(Source information begins)

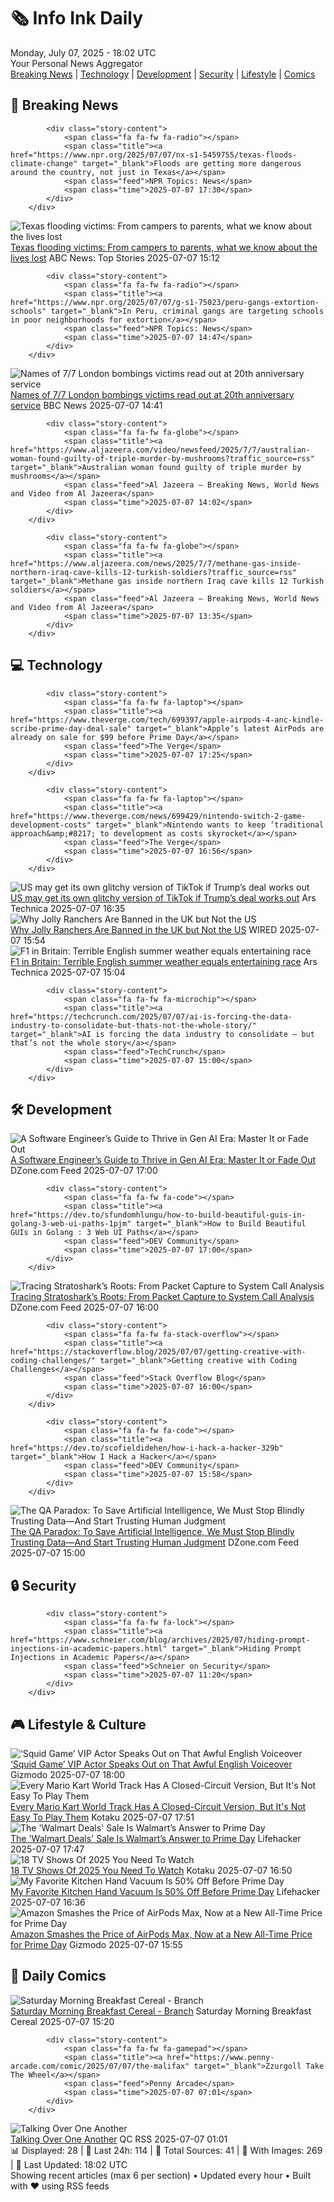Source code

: <!-- Processing 54 RSS feeds at 2025-07-07 18:01:44 UTC -->
<!-- Processing: Saturday Morning Breakfast Cereal -->
<!-- Processing: Cyanide & Happiness -->
<!-- Processing: Girl Genius -->
<!-- Processing: Dinosaur Comics -->
<!-- Processing: BBC World News -->
<!-- Processing: NPR News -->
<!-- Processing: CBC News -->
<!-- Error processing https://rss.cbc.ca/lineup/topstories.xml: The read operation timed out -->
<!-- Processing: Reuters Top News -->
<!-- Processing: NBC News Breaking -->
<!-- Processing: Sky News World -->
<!-- Processing: The Verge -->
<!-- Processing: Ars Technica -->
<!-- Processing: Lobsters Python -->
<!-- Processing: It's FOSS -->
<!-- Processing: OMG! Ubuntu -->
<!-- Processing: DistroWatch -->
<!-- Processing: GitHub Blog -->
<!-- Processing: GitLab Blog -->
<!-- Processing: InfoQ -->
<!-- Processing: DZone -->
<!-- Processing: Coding Horror -->
<!-- Processing: The Pragmatic Engineer -->
<!-- Processing: Lifehacker -->
<!-- Processing: Gizmodo -->
<!-- Processing: Kotaku -->
<!-- Processing: Krebs on Security -->
<!-- Processing: Schneier on Security -->
<!-- Generated 6 new posts out of 27 feeds processed -->
<div class="newspaper-header">
    <h1 class="newspaper-title">🗞️ Info Ink Daily</h1>
    <div class="newspaper-date">Monday, July 07, 2025 - 18:02 UTC</div>
    <div class="newspaper-subtitle">Your Personal News Aggregator</div>
</div>

<div class="newspaper-nav">
    <a href="#breaking">Breaking News</a> |
    <a href="#tech">Technology</a> |
    <a href="#dev">Development</a> |
    <a href="#security">Security</a> |
    <a href="#lifestyle">Lifestyle</a> |
    <a href="#webcomics">Comics</a>
</div>

<div class="news-section breaking-news" id="breaking">
<h2 class="section-header">🚨 Breaking News</h2>
<div class="stories-container">
<div class="story">
            
            <div class="story-content">
                <span class="fa fa-fw fa-radio"></span>
                <span class="title"><a href="https://www.npr.org/2025/07/07/nx-s1-5459755/texas-floods-climate-change" target="_blank">Floods are getting more dangerous around the country, not just in Texas</a></span>
                <span class="feed">NPR Topics: News</span>
                <span class="time">2025-07-07 17:30</span>
            </div>
        </div>
<div class="story">
            <img src="https://s.abcnews.com/images/US/Julian-Ryan-ht-gmh-250707_1751892383666_hpMain_2_4x3t_384.jpg" alt="Texas flooding victims: From campers to parents, what we know about the lives lost" class="story-image" loading="lazy" onerror="this.style.display='none'">
            <div class="story-content">
                <span class="fa fa-fw fa-tv"></span>
                <span class="title"><a href="https://abcnews.go.com/US/texas-flooding-victims-young-campers-dad-saving-family/story?id=123531643" target="_blank">Texas flooding victims: From campers to parents, what we know about the lives lost</a></span>
                <span class="feed">ABC News: Top Stories</span>
                <span class="time">2025-07-07 15:12</span>
            </div>
        </div>
<div class="story">
            
            <div class="story-content">
                <span class="fa fa-fw fa-radio"></span>
                <span class="title"><a href="https://www.npr.org/2025/07/07/g-s1-75023/peru-gangs-extortion-schools" target="_blank">In Peru, criminal gangs are targeting schools in poor neighborhoods for extortion</a></span>
                <span class="feed">NPR Topics: News</span>
                <span class="time">2025-07-07 14:47</span>
            </div>
        </div>
<div class="story">
            <img src="https://ichef.bbci.co.uk/ace/standard/240/cpsprodpb/9013/live/da2e87a0-5b27-11f0-960d-e9f1088a89fe.jpg" alt="Names of 7/7 London bombings victims read out at 20th anniversary service" class="story-image" loading="lazy" onerror="this.style.display='none'">
            <div class="story-content">
                <span class="fa fa-fw fa-flag"></span>
                <span class="title"><a href="https://www.bbc.com/news/articles/cq53jqg2y90o" target="_blank">Names of 7/7 London bombings victims read out at 20th anniversary service</a></span>
                <span class="feed">BBC News</span>
                <span class="time">2025-07-07 14:41</span>
            </div>
        </div>
<div class="story">
            
            <div class="story-content">
                <span class="fa fa-fw fa-globe"></span>
                <span class="title"><a href="https://www.aljazeera.com/video/newsfeed/2025/7/7/australian-woman-found-guilty-of-triple-murder-by-mushrooms?traffic_source=rss" target="_blank">Australian woman found guilty of triple murder by mushrooms</a></span>
                <span class="feed">Al Jazeera – Breaking News, World News and Video from Al Jazeera</span>
                <span class="time">2025-07-07 14:02</span>
            </div>
        </div>
<div class="story">
            
            <div class="story-content">
                <span class="fa fa-fw fa-globe"></span>
                <span class="title"><a href="https://www.aljazeera.com/news/2025/7/7/methane-gas-inside-northern-iraq-cave-kills-12-turkish-soldiers?traffic_source=rss" target="_blank">Methane gas inside northern Iraq cave kills 12 Turkish soldiers</a></span>
                <span class="feed">Al Jazeera – Breaking News, World News and Video from Al Jazeera</span>
                <span class="time">2025-07-07 13:35</span>
            </div>
        </div>
</div>
</div>
<div class="news-section tech-news" id="tech">
<h2 class="section-header">💻 Technology</h2>
<div class="stories-container">
<div class="story">
            
            <div class="story-content">
                <span class="fa fa-fw fa-laptop"></span>
                <span class="title"><a href="https://www.theverge.com/tech/699397/apple-airpods-4-anc-kindle-scribe-prime-day-deal-sale" target="_blank">Apple’s latest AirPods are already on sale for $99 before Prime Day</a></span>
                <span class="feed">The Verge</span>
                <span class="time">2025-07-07 17:25</span>
            </div>
        </div>
<div class="story">
            
            <div class="story-content">
                <span class="fa fa-fw fa-laptop"></span>
                <span class="title"><a href="https://www.theverge.com/news/699429/nintendo-switch-2-game-development-costs" target="_blank">Nintendo wants to keep ‘traditional approach&amp;#8217; to development as costs skyrocket</a></span>
                <span class="feed">The Verge</span>
                <span class="time">2025-07-07 16:56</span>
            </div>
        </div>
<div class="story">
            <img src="https://cdn.arstechnica.net/wp-content/uploads/2025/07/GettyImages-2208643167-500x500-1751904265.jpg" alt="US may get its own glitchy version of TikTok if Trump’s deal works out" class="story-image" loading="lazy" onerror="this.style.display='none'">
            <div class="story-content">
                <span class="fa fa-fw fa-cog"></span>
                <span class="title"><a href="https://arstechnica.com/tech-policy/2025/07/trumps-shaky-plan-to-save-tiktok-may-push-users-to-buggy-version-of-app/" target="_blank">US may get its own glitchy version of TikTok if Trump’s deal works out</a></span>
                <span class="feed">Ars Technica</span>
                <span class="time">2025-07-07 16:35</span>
            </div>
        </div>
<div class="story">
            <img src="https://media.wired.com/photos/685505eab3898de30e5a592b/master/pass/GettyImages-634487984.jpg" alt="Why Jolly Ranchers Are Banned in the UK but Not the US" class="story-image" loading="lazy" onerror="this.style.display='none'">
            <div class="story-content">
                <span class="fa fa-fw fa-bolt"></span>
                <span class="title"><a href="https://www.wired.com/story/why-jolly-ranchers-are-banned-in-the-uk-but-not-the-us-moah-mosh-gras/" target="_blank">Why Jolly Ranchers Are Banned in the UK but Not the US</a></span>
                <span class="feed">WIRED</span>
                <span class="time">2025-07-07 15:54</span>
            </div>
        </div>
<div class="story">
            <img src="https://cdn.arstechnica.net/wp-content/uploads/2025/07/GettyImages-2223835103-500x500.jpg" alt="F1 in Britain: Terrible English summer weather equals entertaining race" class="story-image" loading="lazy" onerror="this.style.display='none'">
            <div class="story-content">
                <span class="fa fa-fw fa-cog"></span>
                <span class="title"><a href="https://arstechnica.com/cars/2025/07/f1-in-britain-terrible-english-summer-weather-equals-entertaining-race/" target="_blank">F1 in Britain: Terrible English summer weather equals entertaining race</a></span>
                <span class="feed">Ars Technica</span>
                <span class="time">2025-07-07 15:04</span>
            </div>
        </div>
<div class="story">
            
            <div class="story-content">
                <span class="fa fa-fw fa-microchip"></span>
                <span class="title"><a href="https://techcrunch.com/2025/07/07/ai-is-forcing-the-data-industry-to-consolidate-but-thats-not-the-whole-story/" target="_blank">AI is forcing the data industry to consolidate — but that’s not the whole story</a></span>
                <span class="feed">TechCrunch</span>
                <span class="time">2025-07-07 15:00</span>
            </div>
        </div>
</div>
</div>
<div class="news-section dev-news" id="dev">
<h2 class="section-header">🛠️ Development</h2>
<div class="stories-container">
<div class="story">
            <img src="https://dz2cdn1.dzone.com/thumbnail?fid=18493942&w=600" alt="A Software Engineer’s Guide to Thrive in Gen AI Era: Master It or Fade Out" class="story-image" loading="lazy" onerror="this.style.display='none'">
            <div class="story-content">
                <span class="fa fa-fw fa-newspaper"></span>
                <span class="title"><a href="https://dzone.com/articles/a-software-engineers-guide-to-thrive-in-gen-ai-era" target="_blank">A Software Engineer’s Guide to Thrive in Gen AI Era: Master It or Fade Out</a></span>
                <span class="feed">DZone.com Feed</span>
                <span class="time">2025-07-07 17:00</span>
            </div>
        </div>
<div class="story">
            
            <div class="story-content">
                <span class="fa fa-fw fa-code"></span>
                <span class="title"><a href="https://dev.to/sfundomhlungu/how-to-build-beautiful-guis-in-golang-3-web-ui-paths-1pjm" target="_blank">How to Build Beautiful GUIs in Golang : 3 Web UI Paths</a></span>
                <span class="feed">DEV Community</span>
                <span class="time">2025-07-07 17:00</span>
            </div>
        </div>
<div class="story">
            <img src="https://dz2cdn1.dzone.com/thumbnail?fid=18493921&w=600" alt="Tracing Stratoshark’s Roots: From Packet Capture to System Call Analysis" class="story-image" loading="lazy" onerror="this.style.display='none'">
            <div class="story-content">
                <span class="fa fa-fw fa-newspaper"></span>
                <span class="title"><a href="https://dzone.com/articles/stratoshark-packet-capture-to-system-call-analysis" target="_blank">Tracing Stratoshark’s Roots: From Packet Capture to System Call Analysis</a></span>
                <span class="feed">DZone.com Feed</span>
                <span class="time">2025-07-07 16:00</span>
            </div>
        </div>
<div class="story">
            
            <div class="story-content">
                <span class="fa fa-fw fa-stack-overflow"></span>
                <span class="title"><a href="https://stackoverflow.blog/2025/07/07/getting-creative-with-coding-challenges/" target="_blank">Getting creative with Coding Challenges</a></span>
                <span class="feed">Stack Overflow Blog</span>
                <span class="time">2025-07-07 16:00</span>
            </div>
        </div>
<div class="story">
            
            <div class="story-content">
                <span class="fa fa-fw fa-code"></span>
                <span class="title"><a href="https://dev.to/scofieldidehen/how-i-hack-a-hacker-329b" target="_blank">How I Hack a Hacker</a></span>
                <span class="feed">DEV Community</span>
                <span class="time">2025-07-07 15:58</span>
            </div>
        </div>
<div class="story">
            <img src="https://dz2cdn1.dzone.com/thumbnail?fid=18501645&w=600" alt="The QA Paradox: To Save Artificial Intelligence, We Must Stop Blindly Trusting Data—And Start Trusting Human Judgment" class="story-image" loading="lazy" onerror="this.style.display='none'">
            <div class="story-content">
                <span class="fa fa-fw fa-newspaper"></span>
                <span class="title"><a href="https://dzone.com/articles/qa-paradox-human-judgment-in-ai" target="_blank">The QA Paradox: To Save Artificial Intelligence, We Must Stop Blindly Trusting Data—And Start Trusting Human Judgment</a></span>
                <span class="feed">DZone.com Feed</span>
                <span class="time">2025-07-07 15:00</span>
            </div>
        </div>
</div>
</div>
<div class="news-section security-news" id="security">
<h2 class="section-header">🔒 Security</h2>
<div class="stories-container">
<div class="story">
            
            <div class="story-content">
                <span class="fa fa-fw fa-lock"></span>
                <span class="title"><a href="https://www.schneier.com/blog/archives/2025/07/hiding-prompt-injections-in-academic-papers.html" target="_blank">Hiding Prompt Injections in Academic Papers</a></span>
                <span class="feed">Schneier on Security</span>
                <span class="time">2025-07-07 11:20</span>
            </div>
        </div>
</div>
</div>
<div class="news-section lifestyle-news" id="lifestyle">
<h2 class="section-header">🎮 Lifestyle & Culture</h2>
<div class="stories-container">
<div class="story">
            <img src="https://gizmodo.com/app/uploads/2025/07/SquidVIPs.jpg" alt="‘Squid Game’ VIP Actor Speaks Out on That Awful English Voiceover" class="story-image" loading="lazy" onerror="this.style.display='none'">
            <div class="story-content">
                <span class="fa fa-fw fa-computer"></span>
                <span class="title"><a href="https://gizmodo.com/squid-game-season-3-vips-voice-acting-2000625121" target="_blank">‘Squid Game’ VIP Actor Speaks Out on That Awful English Voiceover</a></span>
                <span class="feed">Gizmodo</span>
                <span class="time">2025-07-07 18:00</span>
            </div>
        </div>
<div class="story">
            <img src="https://i.kinja-img.com/image/upload/c_fit,q_80,w_636/812da26c66a39b68b5b6219e6ffd3a8c.jpg" alt="Every Mario Kart World Track Has A Closed-Circuit Version, But It&#x27;s Not Easy To Play Them" class="story-image" loading="lazy" onerror="this.style.display='none'">
            <div class="story-content">
                <span class="fa fa-fw fa-gamepad"></span>
                <span class="title"><a href="https://kotaku.com/mario-kart-world-closed-circuit-play-vs-time-trial-1851785731" target="_blank">Every Mario Kart World Track Has A Closed-Circuit Version, But It&#x27;s Not Easy To Play Them</a></span>
                <span class="feed">Kotaku</span>
                <span class="time">2025-07-07 17:51</span>
            </div>
        </div>
<div class="story">
            <img src="https://lifehacker.com/imagery/articles/01JYF38HFBCFATMGH6QYPQ89VJ/hero-image.png" alt="The &#x27;Walmart Deals&#x27; Sale Is Walmart’s Answer to Prime Day" class="story-image" loading="lazy" onerror="this.style.display='none'">
            <div class="story-content">
                <span class="fa fa-fw fa-life-ring"></span>
                <span class="title"><a href="https://lifehacker.com/money/walmart-deals-sale-prime-day-2025?utm_medium=RSS" target="_blank">The &#x27;Walmart Deals&#x27; Sale Is Walmart’s Answer to Prime Day</a></span>
                <span class="feed">Lifehacker</span>
                <span class="time">2025-07-07 17:47</span>
            </div>
        </div>
<div class="story">
            <img src="https://i.kinja-img.com/image/upload/c_fit,q_80,w_636/c84ca70eaa66c71ef9986ed647851ff4.jpg" alt="18 TV Shows Of 2025 You Need To Watch" class="story-image" loading="lazy" onerror="this.style.display='none'">
            <div class="story-content">
                <span class="fa fa-fw fa-gamepad"></span>
                <span class="title"><a href="https://kotaku.com/andor-severance-black-mirror-daredevil-best-tv-shows-1851779606" target="_blank">18 TV Shows Of 2025 You Need To Watch</a></span>
                <span class="feed">Kotaku</span>
                <span class="time">2025-07-07 16:50</span>
            </div>
        </div>
<div class="story">
            <img src="https://lifehacker.com/imagery/articles/01JZJSCWQFYRSSPP5T20YZH9G1/hero-image.jpg" alt="My Favorite Kitchen Hand Vacuum Is 50% Off Before Prime Day" class="story-image" loading="lazy" onerror="this.style.display='none'">
            <div class="story-content">
                <span class="fa fa-fw fa-life-ring"></span>
                <span class="title"><a href="https://lifehacker.com/food-drink/shark-wandvac-kitchen-hand-vacuum-deal-early-prime-day-2025?utm_medium=RSS" target="_blank">My Favorite Kitchen Hand Vacuum Is 50% Off Before Prime Day</a></span>
                <span class="feed">Lifehacker</span>
                <span class="time">2025-07-07 16:36</span>
            </div>
        </div>
<div class="story">
            <img src="https://gizmodo.com/app/uploads/2024/11/airpods-max-apple.jpg" alt="Amazon Smashes the Price of AirPods Max, Now at a New All-Time Price for Prime Day" class="story-image" loading="lazy" onerror="this.style.display='none'">
            <div class="story-content">
                <span class="fa fa-fw fa-computer"></span>
                <span class="title"><a href="https://gizmodo.com/amazon-smashes-the-price-of-airpods-max-now-at-a-new-all-time-price-for-prime-day-2000625047" target="_blank">Amazon Smashes the Price of AirPods Max, Now at a New All-Time Price for Prime Day</a></span>
                <span class="feed">Gizmodo</span>
                <span class="time">2025-07-07 15:55</span>
            </div>
        </div>
</div>
</div>
<div class="news-section webcomics-section" id="webcomics">
<h2 class="section-header">🎨 Daily Comics</h2>
<div class="stories-container">
<div class="story">
            <img src="https://www.smbc-comics.com/comics/1751598426-20250707.png" alt="Saturday Morning Breakfast Cereal - Branch" class="story-image" loading="lazy" onerror="this.style.display='none'">
            <div class="story-content">
                <span class="fa fa-fw fa-smile"></span>
                <span class="title"><a href="https://www.smbc-comics.com/comic/branch-2" target="_blank">Saturday Morning Breakfast Cereal - Branch</a></span>
                <span class="feed">Saturday Morning Breakfast Cereal</span>
                <span class="time">2025-07-07 15:20</span>
            </div>
        </div>
<div class="story">
            
            <div class="story-content">
                <span class="fa fa-fw fa-gamepad"></span>
                <span class="title"><a href="https://www.penny-arcade.com/comic/2025/07/07/the-malifax" target="_blank">Zzurgoll Take The Wheel</a></span>
                <span class="feed">Penny Arcade</span>
                <span class="time">2025-07-07 07:01</span>
            </div>
        </div>
<div class="story">
            <img src="http://www.questionablecontent.net/comics/5607.png" alt="Talking Over One Another" class="story-image" loading="lazy" onerror="this.style.display='none'">
            <div class="story-content">
                <span class="fa fa-fw fa-music"></span>
                <span class="title"><a href="http://questionablecontent.net/view.php?comic=5607" target="_blank">Talking Over One Another</a></span>
                <span class="feed">QC RSS</span>
                <span class="time">2025-07-07 01:01</span>
            </div>
        </div>
</div>
</div>

<div class="newspaper-footer">
    <div class="stats">
        📊 Displayed: 28 | 📅 Last 24h: 114 | 📡 Total Sources: 41 | 📸 With Images: 269 |
        🔄 Last Updated: 18:02 UTC
    </div>
    <div class="footer-note">
        Showing recent articles (max 6 per section) • Updated every hour • Built with ❤️ using RSS feeds
    </div>
</div>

(Source information ends)

What you will do:
Lines containing the word "feeds" must be found in the data above and copied.

Solution to the problem:
: <!-- Processing 54 RSS feeds at 2025-07-07 18:01:44 UTC -->
<!-- Generated 6 new posts out of 27 feeds processed -->
        Showing recent articles (max 6 per section) • Updated every hour • Built with ❤️ using RSS feeds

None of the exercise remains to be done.